Rarely has the future of Earth’s climate felt as malleable as it does this week. While substantive climate legislation morphs behind the scenes of the US Congress, nations have gathered in Glasgow to improve on their Paris Agreement pledges. Pledges, of course, require follow-through before they become reality, and it can be difficult to judge how encouraging each announcement is.
So how about a look backward instead of forward? The newly released global carbon budget report for 2021—an annual release from a huge group of scientists under the banner of the Global Carbon Project—actually includes a downward revision of total human-caused CO2 emissions for the last few years. Probably.
What have we done?
This annual publication includes our best estimates of each contributor to the Earth’s carbon cycle.
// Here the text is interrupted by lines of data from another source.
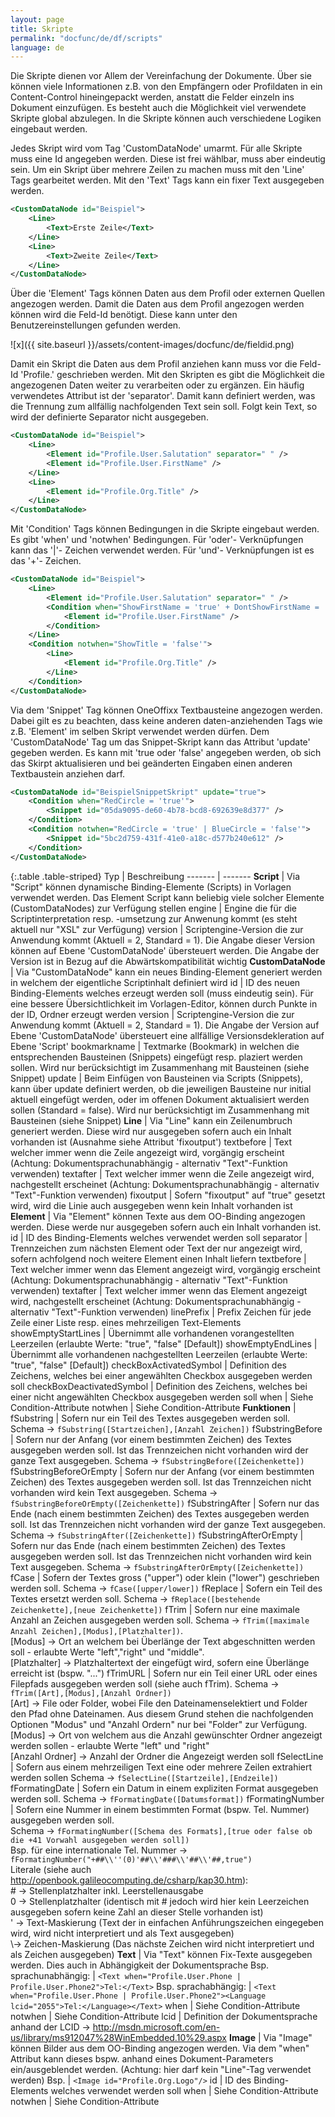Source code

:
 ```yaml
---
layout: page
title: Skripte
permalink: "docfunc/de/df/scripts"
language: de
---
```


Die Skripte dienen vor Allem der Vereinfachung der Dokumente. Über sie können viele Informationen z.B. von den Empfängern oder Profildaten in ein Content-Control hineingepackt werden, anstatt die Felder einzeln ins Dokument einzufügen. Es besteht auch die Möglichkeit viel verwendete Skripte global abzulegen. In die Skripte können auch verschiedene Logiken eingebaut werden.

Jedes Skript wird vom Tag 'CustomDataNode' umarmt. Für alle Skripte muss eine Id angegeben werden. Diese ist frei wählbar, muss aber eindeutig sein. Um ein Skript über mehrere Zeilen zu machen muss mit den 'Line' Tags gearbeitet werden. Mit den 'Text' Tags kann ein fixer Text ausgegeben werden.


```xml 
<CustomDataNode id="Beispiel">
    <Line>
        <Text>Erste Zeile</Text>
    </Line>
    <Line>
        <Text>Zweite Zeile</Text>
    </Line>
</CustomDataNode>
```

Über die 'Element' Tags können Daten aus dem Profil oder externen Quellen angezogen werden. Damit die Daten aus dem Profil angezogen werden können wird die Feld-Id benötigt. Diese kann unter den Benutzereinstellungen gefunden werden.

![x]({{ site.baseurl }}/assets/content-images/docfunc/de/fieldid.png)

Damit ein Skript die Daten aus dem Profil anziehen kann muss vor die Feld-Id 'Profile.' geschrieben werden. Mit den Skripten es gibt die Möglichkeit die angezogenen Daten weiter zu verarbeiten oder zu ergänzen. Ein häufig verwendetes Attribut ist der 'separator'. Damit kann definiert werden, was die Trennung zum allfällig nachfolgenden Text sein soll. Folgt kein Text, so wird der definierte Separator nicht ausgegeben.


```xml
<CustomDataNode id="Beispiel">
    <Line>
        <Element id="Profile.User.Salutation" separator=" " />
        <Element id="Profile.User.FirstName" />
    </Line>
    <Line>
        <Element id="Profile.Org.Title" />
    </Line>
</CustomDataNode>
```

Mit 'Condition' Tags können Bedingungen in die Skripte eingebaut werden. Es gibt 'when' und 'notwhen' Bedingungen. Für 'oder'- Verknüpfungen kann das '|'- Zeichen verwendet werden. Für 'und'- Verknüpfungen ist es das '+'- Zeichen.


```xml
<CustomDataNode id="Beispiel">
    <Line>
        <Element id="Profile.User.Salutation" separator=" " />
        <Condition when="ShowFirstName = 'true' + DontShowFirstName = 'false'">
            <Element id="Profile.User.FirstName" />
        </Condition>
    </Line>
    <Condition notwhen="ShowTitle = 'false'">
        <Line>
            <Element id="Profile.Org.Title" />
        </Line>
    </Condition>
</CustomDataNode>
```

Via dem 'Snippet' Tag können OneOffixx Textbausteine angezogen werden. Dabei gilt es zu beachten, dass keine anderen daten-anziehenden Tags wie z.B. 'Element' im selben Skript verwendet werden dürfen. Dem 'CustomDataNode' Tag um das Snippet-Skript kann das Attribut 'update' gegeben werden. Es kann mit 'true oder 'false' angegeben werden, ob sich das Skirpt aktualisieren und bei geänderten Eingaben einen anderen Textbaustein anziehen darf.

```xml
<CustomDataNode id="BeispielSnippetSkript" update="true">
    <Condition when="RedCircle = 'true'">
        <Snippet id="05da9095-de60-4b78-bcd8-692639e8d377" />
    </Condition>
    <Condition notwhen="RedCircle = 'true' | BlueCircle = 'false'">
        <Snippet id="5bc2d759-431f-41e0-a18c-d577b240e612" />
    </Condition>
</CustomDataNode>
```

{:.table .table-striped}
Typ | Beschreibung
------- | -------
__Script__ | Via "Script" können dynamische Binding-Elemente (Scripts) in Vorlagen verwendet werden. Das Element Script kann beliebig viele solcher Elemente (CustomDataNodes) zur Verfügung stellen
engine | Engine die für die Scriptinterpretation resp. -umsetzung zur Anwenung kommt (es steht aktuell nur "XSL" zur Verfügung)
version | Scriptengine-Version die zur Anwendung kommt (Aktuell = 2, Standard = 1). Die Angabe dieser Version können auf Ebene 'CustomDataNode' übersteuert werden. Die Angabe der Version ist in Bezug auf die Abwärtskompatibilität wichtig
__CustomDataNode__ | Via "CustomDataNode" kann ein neues Binding-Element generiert werden in welchem der eigentliche Scriptinhalt definiert wird
id | ID des neuen Binding-Elements welches erzeugt werden soll (muss eindeutig sein). Für eine bessere Übersichtlichkeit im Vorlagen-Editor, können durch Punkte in der ID, Ordner erzeugt werden
version | Scriptengine-Version die zur Anwendung kommt (Aktuell = 2, Standard = 1). Die Angabe der Version auf Ebene 'CustomDataNode' übersteuert eine allfällige Versionsdekleration auf Ebene 'Script'
bookmarkname | Textmarke (Bookmark) in welchen die entsprechenden Bausteinen (Snippets) eingefügt resp. plaziert werden sollen. Wird nur berücksichtigt im Zusammenhang mit Bausteinen (siehe Snippet)
update | Beim Einfügen von Bausteinen via Scripts (Snippets), kann über update definiert werden, ob die jeweiligen Bausteine nur initial aktuell eingefügt werden, oder im offenen Dokument aktualisiert werden sollen (Standard = false). Wird nur berücksichtigt im Zusammenhang mit Bausteinen (siehe Snippet)
__Line__ | Via "Line" kann ein Zeilenumbruch generiert werden. Diese wird nur ausgegeben sofern auch ein Inhalt vorhanden ist (Ausnahme siehe Attribut 'fixoutput')
textbefore | Text welcher immer wenn die Zeile angezeigt wird, vorgängig erscheint (Achtung: Dokumentsprachunabhängig - alternativ "Text"-Funktion verwenden)
textafter | Text welcher immer wenn die Zeile angezeigt wird, nachgestellt erscheinet (Achtung: Dokumentsprachunabhängig - alternativ "Text"-Funktion verwenden)
fixoutput | Sofern "fixoutput" auf "true" gesetzt wird, wird die Linie auch ausgegeben wenn kein Inhalt vorhanden ist
__Element__ | Via "Element" können Texte aus dem OO-Binding angezogen werden. Diese werde nur ausgegeben sofern auch ein Inhalt vorhanden ist.
id | ID des Binding-Elements welches verwendet werden soll
separator | Trennzeichen zum nächsten Element oder Text der nur angezeigt wird, sofern achfolgend noch weitere Element einen Inhalt liefern
textbefore | Text welcher immer wenn das Element angezeigt wird, vorgängig erscheint (Achtung: Dokumentsprachunabhängig - alternativ "Text"-Funktion verwenden)
textafter | Text welcher immer wenn das Element angezeigt wird, nachgestellt erscheinet (Achtung: Dokumentsprachunabhängig - alternativ "Text"-Funktion verwenden)
linePrefix | Prefix Zeichen für jede Zeile einer Liste resp. eines mehrzeiligen Text-Elements
showEmptyStartLines | Übernimmt alle vorhandenen vorangestellten Leerzeilen (erlaubte Werte: "true", "false" [Default])
showEmptyEndLines | Übernimmt alle vorhandenen nachgestellten Leerzeilen (erlaubte Werte: "true", "false" [Default])
checkBoxActivatedSymbol | Definition des Zeichens, welches bei einer angewählten Checkbox ausgegeben werden soll
checkBoxDeactivatedSymbol | Definition des Zeichens, welches bei einer nicht angewählten Checkbox ausgegeben werden soll
when | Siehe Condition-Attribute
notwhen | Siehe Condition-Attribute
__Funktionen__ |
fSubstring | Sofern nur ein Teil des Textes ausgegeben werden soll. Schema -> `fSubstring([Startzeichen],[Anzahl Zeichen])`
fSubstringBefore | Sofern nur der Anfang (vor einem bestimmten Zeichen) des Textes ausgegeben werden soll. Ist das Trennzeichen nicht vorhanden wird der ganze Text ausgegeben. Schema -> `fSubstringBefore([Zeichenkette])`
fSubstringBeforeOrEmpty | Sofern nur der Anfang (vor einem bestimmten Zeichen) des Textes ausgegeben werden soll. Ist das Trennzeichen nicht vorhanden wird kein Text ausgegeben. Schema -> `fSubstringBeforeOrEmpty([Zeichenkette])`
fSubstringAfter | Sofern nur das Ende (nach einem bestimmten Zeichen) des Textes ausgegeben werden soll. Ist das Trennzeichen nicht vorhanden wird der ganze Text ausgegeben. Schema -> `fSubstringAfter([Zeichenkette])`
fSubstringAfterOrEmpty | Sofern nur das Ende (nach einem bestimmten Zeichen) des Textes ausgegeben werden soll. Ist das Trennzeichen nicht vorhanden wird kein Text ausgegeben. Schema -> `fSubstringAfterOrEmpty([Zeichenkette])`
fCase | Sofern der Textes gross ("upper") oder klein ("lower") geschrieben werden soll. Schema -> `fCase([upper/lower])`
fReplace | Sofern ein Teil des Textes ersetzt werden soll. Schema -> `fReplace([bestehende Zeichenkette],[neue Zeichenkette])`
fTrim |  Sofern nur eine maximale Anzahl an Zeichen ausgegeben werden soll. Schema -> `fTrim([maximale Anzahl Zeichen],[Modus],[Platzhalter])`. <br/> [Modus] -> Ort an welchem bei Überlänge der Text abgeschnitten werden soll - erlaubte Werte "left","right" und "middle". <br/> [Platzhalter] -> Platzhaltertext der eingefügt wird, sofern eine Überlänge erreicht ist (bspw. "...")
fTrimURL | Sofern nur ein Teil einer URL oder eines Filepfads ausgegeben werden soll (siehe auch fTrim). Schema -> `fTrim([Art],[Modus],[Anzahl Ordner])` <br/> [Art] -> File oder Folder, wobei File den Dateinamenselektiert und Folder den Pfad ohne Dateinamen. Aus diesem Grund stehen die nachfolgenden Optionen "Modus" und "Anzahl Ordern" nur bei "Folder" zur Verfügung. <br/> [Modus] -> Ort von welchem aus die Anzahl gewünschter Ordner angezeigt werden sollen - erlaubte Werte "left" und "right" <br/> [Anzahl Ordner] -> Anzahl der Ordner die Angezeigt werden soll
fSelectLine | Sofern aus einem mehrzeiligen Text eine oder mehrere Zeilen extrahiert werden sollen Schema -> `fSelectLine([Startzeile],[Endzeile])`
fFormatingDate | Sofern ein Datum in einem expliziten Format ausgegeben werden soll. Schema -> `fFormatingDate([Datumsformat])`
fFormatingNumber | Sofern eine Nummer in einem bestimmten Format (bspw. Tel. Nummer) ausgegeben werden soll. <br/> Schema -> `fFormatingNumber([Schema des Formats],[true oder false ob die +41 Vorwahl ausgegeben werden soll])` <br/> Bsp. für eine internationale Tel. Nummer -> `fFormatingNumber("+##\\''(0)'##\\'###\\'##\\'##,true")` <br/> Literale (siehe auch http://openbook.galileocomputing.de/csharp/kap30.htm): <br/> # -> Stellenplatzhalter inkl. Leerstellenausgabe <br/> 0 -> Stellenplatzhalter (identisch mit # jedoch wird hier kein Leerzeichen ausgegeben sofern keine Zahl an dieser Stelle vorhanden ist) <br/> ' -> Text-Maskierung (Text der in einfachen Anführungszeichen eingegeben wird, wird nicht interpretiert und als Text ausgegeben) <br/> \\-> Zeichen-Maskierung (Das nächste Zeichen wird nicht interpretiert und als Zeichen ausgegeben)
__Text__ | Via "Text" können Fix-Texte ausgegeben werden. Dies auch in Abhängigkeit der Dokumentsprache
Bsp. sprachunabhängig: | `<Text when="Profile.User.Phone | Profile.User.Phone2">Tel:</Text>`
Bsp. sprachabhängig: | `<Text when="Profile.User.Phone | Profile.User.Phone2"><Language lcid="2055">Tel:</Language></Text>`
when | Siehe Condition-Attribute
notwhen | Siehe Condition-Attribute
lcid | Definition der Dokumentsprache anhand der LCID -> http://msdn.microsoft.com/en-us/library/ms912047%28WinEmbedded.10%29.aspx
__Image__ | Via "Image" können Bilder aus dem OO-Binding angezogen werden. Via dem "when" Attribut kann dieses bspw. anhand eines Dokument-Parameters ein/ausgeblendet werden. (Achtung: hier darf kein "Line"-Tag verwendet werden)
Bsp. | `<Image id="Profile.Org.Logo"/>`
id | ID des Binding-Elements welches verwendet werden soll
when | Siehe Condition-Attribute
notwhen | Siehe Condition-Attribute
That includes human-caused emissions but also uptake by land ecosystems and the oceans. Fossil fuel burning isn’t too hard to quantify, but the other elements are. Emissions from agriculture and deforestation—or conversely, uptake by reforestation—take more work and are therefore less certain. And estimates of the total amount of atmospheric carbon sequestered on land and in the oceans rely on models running with whatever observations we can feed them. But this whole-system perspective is crucial to understanding the consequences of our emissions.
Let’s start with the latest fossil fuel numbers (which also include cement production). As a result of the pandemic, 2020 global CO2 emissions fell almost 5.5 percent from the previous year. That number included growth of over 1 percent in China, declines of about 11 percent in the US and EU, and declines of about 7 percent in India and the rest of the world.
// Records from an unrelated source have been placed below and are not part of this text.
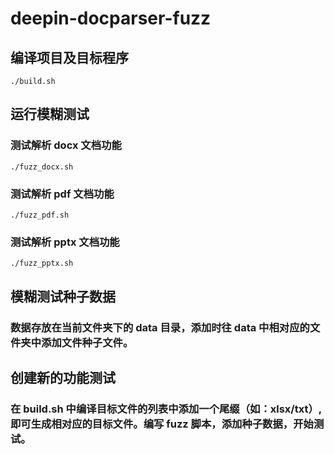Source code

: # deepin-docparser-fuzz

## 编译项目及目标程序
```
./build.sh
```

## 运行模糊测试
### 测试解析 docx 文档功能
```
./fuzz_docx.sh 
```
### 测试解析 pdf 文档功能
```
./fuzz_pdf.sh
```
### 测试解析 pptx 文档功能
```
./fuzz_pptx.sh
```

## 模糊测试种子数据
### 数据存放在当前文件夹下的 data 目录，添加时往 data 中相对应的文件夹中添加文件种子文件。


## 创建新的功能测试
### 在 build.sh 中编译目标文件的列表中添加一个尾缀（如：xlsx/txt）, 即可生成相对应的目标文件。编写 fuzz 脚本，添加种子数据，开始测试。
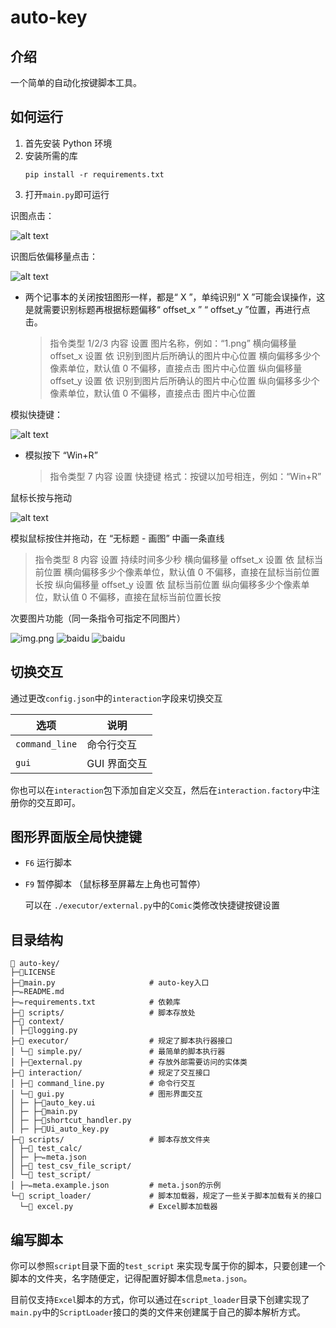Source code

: # auto-key

## 介绍

一个简单的自动化按键脚本工具。

## 如何运行

1. 首先安装 Python 环境
1. 安装所需的库
   ```shell
   pip install -r requirements.txt
   ```
1. 打开`main.py`即可运行

识图点击：

![alt text](assets/gui.gif)

识图后依偏移量点击：

![alt text](assets/使用偏移量点击（两个记事本的关闭按钮图形一样）.gif)

- 两个记事本的关闭按钮图形一样，都是“ X ”，单纯识别“ X ”可能会误操作，这是就需要识别标题再根据标题偏移“ offset_x ” “ offset_y ”位置，再进行点击。

  > 指令类型 1/2/3
  > 内容 设置 图片名称，例如：“1.png”
  > 横向偏移量 offset_x 设置 依 识别到图片后所确认的图片中心位置 横向偏移多少个像素单位，默认值 0 不偏移，直接点击 图片中心位置
  > 纵向偏移量 offset_y 设置 依 识别到图片后所确认的图片中心位置 纵向偏移多少个像素单位，默认值 0 不偏移，直接点击 图片中心位置

模拟快捷键：

![alt text](assets/模拟快捷键.gif)

- 模拟按下 “Win+R”

  > 指令类型 7
  > 内容 设置 快捷键 格式：按键以加号相连，例如：“Win+R”

鼠标长按与拖动

![alt text](assets/拖动.gif)

模拟鼠标按住并拖动，在 “无标题 - 画图” 中画一条直线

> 指令类型 8
> 内容 设置 持续时间多少秒
> 横向偏移量 offset_x 设置 依 鼠标当前位置 横向偏移多少个像素单位，默认值 0 不偏移，直接在鼠标当前位置长按
> 纵向偏移量 offset_y 设置 依 鼠标当前位置 纵向偏移多少个像素单位，默认值 0 不偏移，直接在鼠标当前位置长按

次要图片功能（同一条指令可指定不同图片）

![img.png](assets/次要图片脚本.png)
![baidu](assets/测试次要图片-百度.gif)
![baidu](assets/测试次要图片-Bing.gif)

## 切换交互

通过更改`config.json`中的`interaction`字段来切换交互

| 选项           | 说明         |
| -------------- | ------------ |
| `command_line` | 命令行交互   |
| `gui`          | GUI 界面交互 |

你也可以在`interaction`包下添加自定义交互，然后在`interaction.factory`中注册你的交互即可。

## 图形界面版全局快捷键

- `F6` 运行脚本

- `F9` 暂停脚本 （鼠标移至屏幕左上角也可暂停）

  可以在 `./executor/external.py`中的`Comic`类修改快捷键按键设置

## 目录结构

```
📁 auto-key/
├─📄LICENSE
├─📜main.py                     # auto-key入口
├─✏️README.md
├─✏️requirements.txt            # 依赖库
├─📁 scripts/                   # 脚本存放处
├─📁 context/
│ ├─📜logging.py
├─📁 executor/                  # 规定了脚本执行器接口
│ └─📁 simple.py/               # 最简单的脚本执行器
│ ├─📜external.py               # 存放外部需要访问的实体类
├─📁 interaction/               # 规定了交互接口
│ ├─📁 command_line.py          # 命令行交互
│ └─📁 gui.py                   # 图形界面交互
│ ├─ ├─📄auto_key.ui
│ ├─ ├─📜main.py
│ ├─ ├─📜shortcut_handler.py
│ ├─ ├─📜Ui_auto_key.py
├─📁 scripts/                   # 脚本存放文件夹
│ ├─📁 test_calc/
│ ├─ ├─✏️meta.json
│ ├─📁 test_csv_file_script/
│ └─📁 test_script/
│ ├─✏️meta.example.json         # meta.json的示例
└─📁 script_loader/             # 脚本加载器，规定了一些关于脚本加载有关的接口
  └─📁 excel.py                 # Excel脚本加载器
```

## 编写脚本

你可以参照`script`目录下面的`test_script`
来实现专属于你的脚本，只要创建一个脚本的文件夹，名字随便定，记得配置好脚本信息`meta.json`。

目前仅支持`Excel`脚本的方式，你可以通过在`script_loader`目录下创建实现了`main.py`中的`ScriptLoader`接口的类的文件来创建属于自己的脚本解析方式。
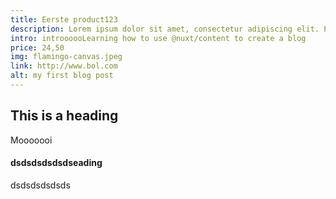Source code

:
 ```yaml
---
title: Eerste product123
description: Lorem ipsum dolor sit amet, consectetur adipiscing elit. Praesent a mi congue, imperdiet lorem a, pellentesque quam. Sed non hendrerit lorem. Phasellus blandit odio posuere maximus lacinia. Donec ut iaculis dolor. Suspendisse pellentesque aliquam nunc, nec lacinia felis consectetur vitae. Aliquam suscipit, odio vel ultrices ornare, sem mauris euismod lectus, et elementum felis leo eu enim. Praesent lacinia mollis leo, vitae gravida dolor. In hac habitasse platea dictumst. Fusce vel vulputate urna. Fusce fringilla luctus turpis eu gravida.
intro: introooooLearning how to use @nuxt/content to create a blog
price: 24,50
img: flamingo-canvas.jpeg
link: http://www.bol.com
alt: my first blog post
---
```


## This is a heading

Mooooooi

#### dsdsdsdsdsdseading

dsdsdsdsdsds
Preliminary estimates for 2021 show a nearly complete recovery, despite hopes that economic stimulus packages would leverage cleaner development. These numbers put China up 5.5 percent over 2019 emissions, India up almost 4.5 percent, and the US, EU, and the rest of the world each around 4 percent below their 2019 marks.
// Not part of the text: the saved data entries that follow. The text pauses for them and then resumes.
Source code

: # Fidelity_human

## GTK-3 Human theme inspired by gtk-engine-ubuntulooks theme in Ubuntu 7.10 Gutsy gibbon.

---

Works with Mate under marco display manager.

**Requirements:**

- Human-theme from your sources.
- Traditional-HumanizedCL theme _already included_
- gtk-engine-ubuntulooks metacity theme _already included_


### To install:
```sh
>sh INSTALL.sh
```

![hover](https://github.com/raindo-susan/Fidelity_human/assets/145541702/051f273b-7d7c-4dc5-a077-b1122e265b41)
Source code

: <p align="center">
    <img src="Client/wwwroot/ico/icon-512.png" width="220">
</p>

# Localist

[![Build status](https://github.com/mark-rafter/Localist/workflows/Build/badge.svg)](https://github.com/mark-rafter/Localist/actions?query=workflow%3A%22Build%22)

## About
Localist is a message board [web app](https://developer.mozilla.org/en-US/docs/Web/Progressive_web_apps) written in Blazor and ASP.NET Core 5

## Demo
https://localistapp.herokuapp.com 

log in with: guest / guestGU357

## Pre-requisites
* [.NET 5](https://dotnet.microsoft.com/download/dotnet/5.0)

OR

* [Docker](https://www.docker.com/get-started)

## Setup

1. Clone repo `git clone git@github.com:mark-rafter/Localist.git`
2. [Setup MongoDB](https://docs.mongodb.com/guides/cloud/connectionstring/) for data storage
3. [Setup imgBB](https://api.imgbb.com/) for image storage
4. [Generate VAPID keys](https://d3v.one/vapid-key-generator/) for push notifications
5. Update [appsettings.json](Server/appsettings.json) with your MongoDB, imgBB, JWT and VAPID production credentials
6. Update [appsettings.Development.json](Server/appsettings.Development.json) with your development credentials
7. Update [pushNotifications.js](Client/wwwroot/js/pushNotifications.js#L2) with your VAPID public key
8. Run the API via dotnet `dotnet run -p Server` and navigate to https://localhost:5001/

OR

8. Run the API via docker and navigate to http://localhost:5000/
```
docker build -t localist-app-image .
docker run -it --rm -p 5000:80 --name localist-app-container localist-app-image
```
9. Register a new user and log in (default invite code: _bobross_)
The good news comes from the estimated emissions due to land-use change, primarily forestry. This estimate relies on three data sets that have given fairly disparate answers over the last decade or so. Updated methods used to populate those data sets have brought all three much closer together in that timeframe, and the result is that estimated emissions for the last decade are lower.
Since these numbers are added to fossil fuel and cement emissions to tally total human-caused CO2 emissions, that means the totals for the last decade are also reduced a bit. In particular, the last decade is flattened, with 2015, 2018, and 2019 nearly equal at the top. Most notably, estimated 2019 emissions were revised down from 43.1 billion tons of CO2 to 40.5 billion tons.